WORK INSTRUCTIONS:
All of the entries are to be written out again verbatim.

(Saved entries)
<<<<
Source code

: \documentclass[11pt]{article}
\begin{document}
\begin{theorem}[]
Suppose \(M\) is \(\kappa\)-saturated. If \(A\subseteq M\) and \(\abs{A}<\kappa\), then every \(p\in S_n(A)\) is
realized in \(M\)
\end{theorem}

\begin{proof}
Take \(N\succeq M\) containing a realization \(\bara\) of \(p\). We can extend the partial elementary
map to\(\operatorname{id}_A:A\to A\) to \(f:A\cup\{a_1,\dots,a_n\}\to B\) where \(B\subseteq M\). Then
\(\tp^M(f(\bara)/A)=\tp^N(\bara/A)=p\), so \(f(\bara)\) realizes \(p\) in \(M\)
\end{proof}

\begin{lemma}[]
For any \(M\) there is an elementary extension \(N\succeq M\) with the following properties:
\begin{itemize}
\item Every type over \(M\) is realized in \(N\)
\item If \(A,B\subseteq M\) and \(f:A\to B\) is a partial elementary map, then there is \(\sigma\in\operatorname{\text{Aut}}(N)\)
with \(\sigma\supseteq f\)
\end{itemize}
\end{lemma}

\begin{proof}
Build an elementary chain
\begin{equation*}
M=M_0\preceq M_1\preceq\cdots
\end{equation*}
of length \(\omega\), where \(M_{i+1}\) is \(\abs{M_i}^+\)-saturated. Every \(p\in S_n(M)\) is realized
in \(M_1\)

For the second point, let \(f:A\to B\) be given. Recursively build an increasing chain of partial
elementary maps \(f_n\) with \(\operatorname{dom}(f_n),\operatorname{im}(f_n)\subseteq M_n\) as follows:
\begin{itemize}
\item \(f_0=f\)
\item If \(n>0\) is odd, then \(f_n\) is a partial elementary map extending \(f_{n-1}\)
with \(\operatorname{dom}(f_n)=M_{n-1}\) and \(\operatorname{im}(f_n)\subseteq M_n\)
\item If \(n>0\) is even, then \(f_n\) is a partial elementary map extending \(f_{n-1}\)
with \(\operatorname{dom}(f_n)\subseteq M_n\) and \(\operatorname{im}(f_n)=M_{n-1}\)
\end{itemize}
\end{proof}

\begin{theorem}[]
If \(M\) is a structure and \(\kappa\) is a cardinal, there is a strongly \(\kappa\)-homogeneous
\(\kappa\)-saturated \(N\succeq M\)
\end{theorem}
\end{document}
>>>>
YOUR RESPONSE:
Source code

: \documentclass[11pt]{article}
\begin{document}
\begin{theorem}[]
Suppose \(M\) is \(\kappa\)-saturated. If \(A\subseteq M\) and \(\abs{A}<\kappa\), then every \(p\in S_n(A)\) is
realized in \(M\)
\end{theorem}

\begin{proof}
Take \(N\succeq M\) containing a realization \(\bara\) of \(p\). We can extend the partial elementary
map to\(\operatorname{id}_A:A\to A\) to \(f:A\cup\{a_1,\dots,a_n\}\to B\) where \(B\subseteq M\). Then
\(\tp^M(f(\bara)/A)=\tp^N(\bara/A)=p\), so \(f(\bara)\) realizes \(p\) in \(M\)
\end{proof}

\begin{lemma}[]
For any \(M\) there is an elementary extension \(N\succeq M\) with the following properties:
\begin{itemize}
\item Every type over \(M\) is realized in \(N\)
\item If \(A,B\subseteq M\) and \(f:A\to B\) is a partial elementary map, then there is \(\sigma\in\operatorname{\text{Aut}}(N)\)
with \(\sigma\supseteq f\)
\end{itemize}
\end{lemma}

\begin{proof}
Build an elementary chain
\begin{equation*}
M=M_0\preceq M_1\preceq\cdots
\end{equation*}
of length \(\omega\), where \(M_{i+1}\) is \(\abs{M_i}^+\)-saturated. Every \(p\in S_n(M)\) is realized
in \(M_1\)

For the second point, let \(f:A\to B\) be given. Recursively build an increasing chain of partial
elementary maps \(f_n\) with \(\operatorname{dom}(f_n),\operatorname{im}(f_n)\subseteq M_n\) as follows:
\begin{itemize}
\item \(f_0=f\)
\item If \(n>0\) is odd, then \(f_n\) is a partial elementary map extending \(f_{n-1}\)
with \(\operatorname{dom}(f_n)=M_{n-1}\) and \(\operatorname{im}(f_n)\subseteq M_n\)
\item If \(n>0\) is even, then \(f_n\) is a partial elementary map extending \(f_{n-1}\)
with \(\operatorname{dom}(f_n)\subseteq M_n\) and \(\operatorname{im}(f_n)=M_{n-1}\)
\end{itemize}
\end{proof}

\begin{theorem}[]
If \(M\) is a structure and \(\kappa\) is a cardinal, there is a strongly \(\kappa\)-homogeneous
\(\kappa\)-saturated \(N\succeq M\)
\end{theorem}
\end{document}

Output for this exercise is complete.